What makes this assignment very repetitive and boring is the data input part. It is very often that the information is incomplete, and we will have to end up guessing. Also, because we assigned different data for different group members, such as one person does the researchers and another person does the organization, the program has a serious problem when merge these data together. The different names of organizations and researchers, which are chosen by different group members, give out many invalid links errors, even though they are essentially referring to a same organization or researcher.

This assignment once again showed the importance of face-to-face group work. At the last minute when we tried to figure out the data errors, we were using instant messengers, which was extremely inefficient. Also, a good planning ahead is still not achieved. Although we took our time to scratch out the structure of the program when we met, there are still many changes happened during the actual implementation. The failures to foresee these changes gave us quite a bit of troubles.

In terms of improvement to the system, there are many can be done. First is the Emma testing. We did not cover most of the methods in the editing class, which has many user input inside. Although Professor Johnson said it is not quite possible to do a detailed testing case for it in one week, I still feel unsatisfied for the low coverage of code. On the other hand, a more strict and accurate error checking should be implemented. The current system will still miss some error input.

Overall, this is another lengthy and hard assignment. Well, I think the good thing is I am starting to get used to it.

Use Cases

Use Case Wiki Pages

This is not a really difficult assignment, since we have gathered the necessary information we need to create the use cases.

We decided to use a use case template to keep our uses cases consistent. This is easily done. After several Google searches, we found some templates that might fit our needs. We modified the templates so it matches our use cases. At first we tried to fill out the use cases using tables, but then very soon we found out it is almost impossible to have a nicely formatted table in the Google project wiki pages. The only way to preserve the new lines is using the code block, which has some weird color when the content is not a real code. Also, some new lines are not preserved somehow. However, we figured this would be the best we can do in these Google project wiki pages.

In this assignment, I have a better understanding of use case. When writing a use case, consideration for both the user and the system are necessary. Also, a clear flow of how the process will be very helpful. Although use case is better when writing as scenarios, it is very easy to get wordy. A balance point between detained description and concise story is important. Lastly, use case driven design seems reasonable approach for developing software. After all, the users are the ones who determine whether the software satisfy their need. Knowing how they would use the software would save a lot of unnecessary mistakes.

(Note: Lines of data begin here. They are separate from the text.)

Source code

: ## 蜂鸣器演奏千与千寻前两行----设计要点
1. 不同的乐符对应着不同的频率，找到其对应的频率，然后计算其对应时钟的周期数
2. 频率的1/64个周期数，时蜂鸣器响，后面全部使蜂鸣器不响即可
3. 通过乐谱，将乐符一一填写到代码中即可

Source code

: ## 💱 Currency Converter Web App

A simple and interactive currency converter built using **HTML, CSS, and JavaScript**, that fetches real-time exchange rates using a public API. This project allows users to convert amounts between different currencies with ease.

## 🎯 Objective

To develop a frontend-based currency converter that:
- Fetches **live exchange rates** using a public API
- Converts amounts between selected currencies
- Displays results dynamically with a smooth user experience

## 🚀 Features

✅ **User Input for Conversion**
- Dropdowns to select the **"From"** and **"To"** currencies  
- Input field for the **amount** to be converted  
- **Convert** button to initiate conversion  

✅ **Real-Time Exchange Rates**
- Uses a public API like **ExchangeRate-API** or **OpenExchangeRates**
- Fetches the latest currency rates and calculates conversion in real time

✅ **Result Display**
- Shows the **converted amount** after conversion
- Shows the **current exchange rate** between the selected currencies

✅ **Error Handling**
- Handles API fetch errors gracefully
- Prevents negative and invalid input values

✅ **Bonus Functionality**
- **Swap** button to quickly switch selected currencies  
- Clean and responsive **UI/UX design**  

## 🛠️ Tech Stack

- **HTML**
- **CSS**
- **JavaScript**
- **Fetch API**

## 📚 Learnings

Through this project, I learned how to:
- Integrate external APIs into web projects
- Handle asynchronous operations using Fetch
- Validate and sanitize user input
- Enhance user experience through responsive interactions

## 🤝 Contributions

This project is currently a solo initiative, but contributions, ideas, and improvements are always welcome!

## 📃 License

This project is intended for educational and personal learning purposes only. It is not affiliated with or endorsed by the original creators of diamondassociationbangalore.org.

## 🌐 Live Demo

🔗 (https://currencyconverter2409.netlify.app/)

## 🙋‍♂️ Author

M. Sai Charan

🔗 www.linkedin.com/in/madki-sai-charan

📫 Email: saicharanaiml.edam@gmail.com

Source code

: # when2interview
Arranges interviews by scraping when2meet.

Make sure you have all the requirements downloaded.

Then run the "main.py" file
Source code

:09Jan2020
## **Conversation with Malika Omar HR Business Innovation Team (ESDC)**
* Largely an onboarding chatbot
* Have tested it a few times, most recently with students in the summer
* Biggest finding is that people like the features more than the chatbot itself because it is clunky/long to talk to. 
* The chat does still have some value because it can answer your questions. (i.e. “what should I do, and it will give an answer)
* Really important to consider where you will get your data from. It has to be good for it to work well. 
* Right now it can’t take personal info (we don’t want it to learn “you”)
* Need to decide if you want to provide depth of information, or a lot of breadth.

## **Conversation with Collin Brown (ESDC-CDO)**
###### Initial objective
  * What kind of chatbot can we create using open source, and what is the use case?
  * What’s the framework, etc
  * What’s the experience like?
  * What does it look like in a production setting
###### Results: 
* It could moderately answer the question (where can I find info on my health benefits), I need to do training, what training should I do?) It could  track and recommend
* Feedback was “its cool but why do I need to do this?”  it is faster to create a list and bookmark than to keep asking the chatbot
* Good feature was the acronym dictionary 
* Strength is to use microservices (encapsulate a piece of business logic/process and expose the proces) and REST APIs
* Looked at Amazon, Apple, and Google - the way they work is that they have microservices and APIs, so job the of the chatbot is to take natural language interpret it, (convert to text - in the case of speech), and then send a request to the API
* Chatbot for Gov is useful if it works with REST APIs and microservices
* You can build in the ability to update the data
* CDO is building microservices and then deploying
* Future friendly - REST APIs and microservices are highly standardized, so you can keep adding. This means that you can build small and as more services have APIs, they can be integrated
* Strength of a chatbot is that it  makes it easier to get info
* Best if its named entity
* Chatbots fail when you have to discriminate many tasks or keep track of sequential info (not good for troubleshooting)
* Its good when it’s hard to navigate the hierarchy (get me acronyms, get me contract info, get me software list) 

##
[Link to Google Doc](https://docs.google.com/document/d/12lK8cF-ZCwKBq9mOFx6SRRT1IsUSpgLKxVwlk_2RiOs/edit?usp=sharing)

Wednesday, October 17, 2007

MyISERN 1.1 Review

This time we are able to choose the author to review. Therefore, I chose one of the graduate students group to see how they are doing differently from us. The author I picked was Andrew Wong from the Silver group.

Installation Review:

The source code is downloaded successfully. The Google project page also includes the wiki pages for user guide, develop guide, and the release notes. Following the instruction in the user guide, the jar file is successfully created. The verify task ran successfully also, which implies the JUnit, Checkstyle, PMD, and FindBugs are all passed as well. However, when I tried to execute some of the commands to generate the tables, I saw some really chaos and random display instead of a nicely organized table. It took me a while to figure this out: the author is doing the display based on the column numbers, which is obviously a number greater than the normal width of a command prompt window. I tried to resize my command prompt window to 800 columns, and then a nicely structured table finally showed up. The information is mostly horizontally listed, which requires a quite a big width for the window to display them correctly.

I would recommend the author to put this issue into the user guide, since normal users would not resize their command prompt window to verify the display, and they would simply consider the program is not working.

Code format and conventions review:

There are not many code violation can be found. However, for most of the files, the private data members are not documented. (For example, line 46-48 in MyIsernXmlLoader.java) Other than that, the code are well written and easy to read.

Test case review:
Black box perspective:
The program does print out the information correctly when there is enough room to display them. However, duplicates and invalid links in the data files are not shown. I would expect to see, for example, at least an error message showing that there is duplicate researcher in my researchers XML file, so that I can go ahead and change it. Other than that, the black box testing seems to be working pretty well.

White box perspective: The Emma report is as follow:
Emma Coverage summary
class: 100% (1/1)
method: 97% (9/10)
block: 100% (497/508)
line: 100% (104/108)
Besides one method that has not been covered, all the other codes are tested. I looked into the Emma report and found out the non-tested method was a method that involves the enum type classes, which Andrew has been mentioned in the discussion. I personally do not know much about enum type, and it seems like the non-tested methods are somehow generated inside an enum class, which is not really inside the program. With the fact that the Java development team is probably responsible for the testing for the enum class, I consider the author did an excellent job in the white box testing.

Break da buggah: There is not really a way to "break" the program, but there are some ways to cause it malfunction, or at least, not functioning as expected. The first way is mentioned before, to execute the program in a normal command prompt window, which it does not print out information correctly. Secondly, the program does not print out error message most of the time for some invalid command calls. For instance, if I invoke the “-describe –all” task by passing something other than “researchers, organizations, collaborations”, the program will simple do nothing.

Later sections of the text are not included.